Muñecos

Sentado en el cordón de la vereda de la plaza, todavía con el traje puesto y la enorme cabeza en el costado, Bennett buscaba con la vista fija en los adoquines, alguna hormiga laboriosa, un capricho del moho dibujador de formas, un curso de agua de zanja, que le permitiera poner su mente en blanco unos minutos, no pensar, no sentir ese remordimiento enorme que lo atravesaba. 
Llegaban ambulancias, patrulleros, paramédicos, movileros del noticiero en una danza desenfrenada y desacompasada que lo rodeaba todo. 
Por momentos se aceleraba, por momento se hacían lentos en sus movimientos como letanías. 
No los escuchaba, le preguntaban cosas, hacían esfuerzos por comunicarse con él, pero no los escuchaba. 
Los veía mover los labios, agitar las manos, buscar su mirada que nunca encontraban, como si se tratara de una pantalla enorme y brillosa de TV cara, 3D. 
Los sonidos tampoco llegaban claros, eran mezclados, de volumen cambiante y se sucedieron a ese largo silencio, eterno, profundo, que sobrevino después del estruendo.
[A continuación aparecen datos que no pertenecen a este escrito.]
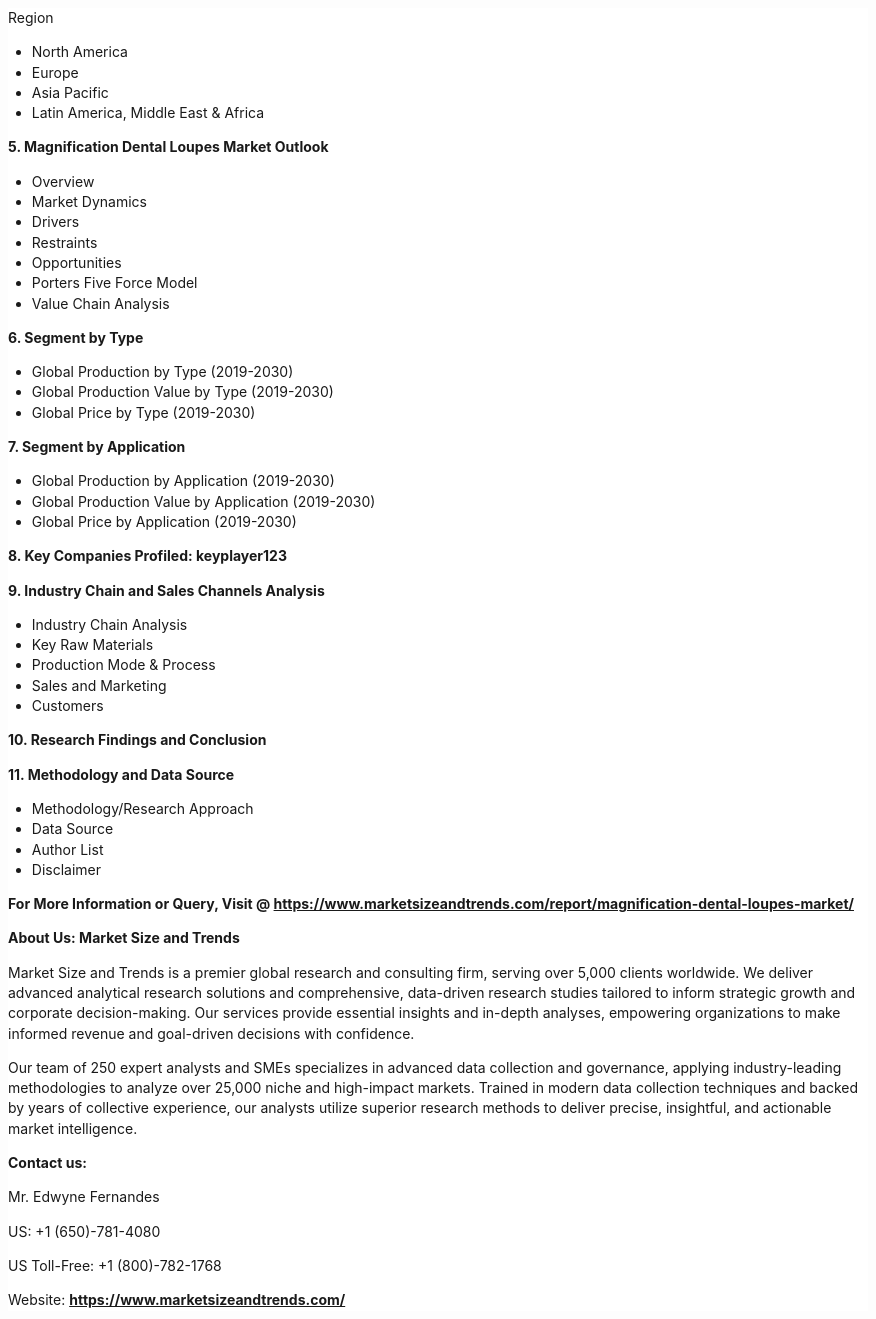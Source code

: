 Region</strong></p><ul><li>North America</li><li>Europe</li><li>Asia Pacific</li><li>Latin America, Middle East &amp; Africa</li></ul><p><strong>5. Magnification Dental Loupes Market Outlook</strong></p><ul><li>Overview</li><li>Market Dynamics</li><li>Drivers</li><li>Restraints</li><li>Opportunities</li><li>Porters Five Force Model</li><li>Value Chain Analysis&nbsp;</li></ul><p><strong>6. Segment by Type</strong></p><ul><li>Global Production by Type (2019-2030)</li><li>Global Production Value by Type (2019-2030)</li><li>Global Price by Type (2019-2030)</li></ul><p><strong>7. Segment by Application</strong></p><ul><li>Global Production by Application (2019-2030)</li><li>Global Production Value by Application (2019-2030)</li><li>Global Price by Application (2019-2030)</li></ul><p><strong>8. Key Companies Profiled: keyplayer123</strong></p><p><strong>9. Industry Chain and Sales Channels Analysis</strong></p><ul><li>Industry Chain Analysis</li><li>Key Raw Materials</li><li>Production Mode &amp; Process</li><li>Sales and Marketing</li><li>Customers</li></ul><p><strong>10. Research Findings and Conclusion</strong></p><p><strong>11. Methodology and Data Source</strong></p><ul><li>Methodology/Research Approach</li><li>Data Source</li><li>Author List</li><li>Disclaimer</li></ul></p><p><strong>For More Information or Query, Visit @ <a href="https://www.marketsizeandtrends.com/report/magnification-dental-loupes-market/">https://www.marketsizeandtrends.com/report/magnification-dental-loupes-market/</a></strong></p><p><strong>About Us: Market Size and Trends</strong></p><p>Market Size and Trends is a premier global research and consulting firm, serving over 5,000 clients worldwide. We deliver advanced analytical research solutions and comprehensive, data-driven research studies tailored to inform strategic growth and corporate decision-making. Our services provide essential insights and in-depth analyses, empowering organizations to make informed revenue and goal-driven decisions with confidence.</p><p>Our team of 250 expert analysts and SMEs specializes in advanced data collection and governance, applying industry-leading methodologies to analyze over 25,000 niche and high-impact markets. Trained in modern data collection techniques and backed by years of collective experience, our analysts utilize superior research methods to deliver precise, insightful, and actionable market intelligence.</p><p><strong>Contact us:</strong></p><p>Mr. Edwyne Fernandes</p><p>US: +1 (650)-781-4080</p><p>US Toll-Free: +1 (800)-782-1768</p><p>Website: <strong><a href="https://www.marketsizeandtrends.com/">https://www.marketsizeandtrends.com/</a></strong></p>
Era de noche a pesar de ser las 6 de la mañana, y los adoquines y la vereda estaban mojados de rocío. 
El otoño fue duro y Bennett decidió no sacarse ese día su traje de Pluto. 
No tenía abrigo, y como hacía más de una semana que lo usaba para promocionar las empanadas “Qué repulgue”, se había convertido en su gabán. 
Dormía en la calle o de prestado, los dueños de la fábrica de empanadas no lo sabían, y el traje era a la vez cobijo y colchón. 
Esa mañana se despertó peleando con tres perros bravos, pendencieros, por el desayuno escondido entre los trastos. 
Feo despertar para Bennett, que como pudo agarró los panes, los diarios, el jarro y la enorme cabeza de Pluto y salió corriendo con los perros atrás. 
Cruzó la plaza a la carrera, haciendo equilibrio y patinando con el rocío. 
Rápido, recorrido por la adrenalina de un despertar chuzo y el entresueño. 
A la carrera también se calzó la cabezota para poder liberar una mano y cargar con todo. A la carrera desesperada, nerviosa por todo lo que tenía para perder cruzó la calle sin mirar, levantando los brazos. 
Benito lo vio venir de costado, ya casi cuando lo tenía encima, frenético. 
Su corazón se detuvo del susto por ver cruzar a Pluto enajenado por la calle desierta, sin poder siquiera atinar a acomodar la carga de su colectivo. 
No hubo tiempo, no hay tiempo en estos casos en los que todo pasa en un pestañear. El noticiero explicó esa noche que el transporte escolar se incrustó en el paredón de la escuela Normal 1 a gran velocidad, que el chófer, Benito Kohn, de 76 años, había perdido el conocimiento de manera súbita, que las autoridades es hora que hagan algo, que no puede ser que no haya control, que un señor de esa edad maneja un micro escolar, que los padres ya habían advertido de conductas algo sospechosas, que había una petaca sin abrir. 
Bennett todavía no escucha los sonidos a su alrededor.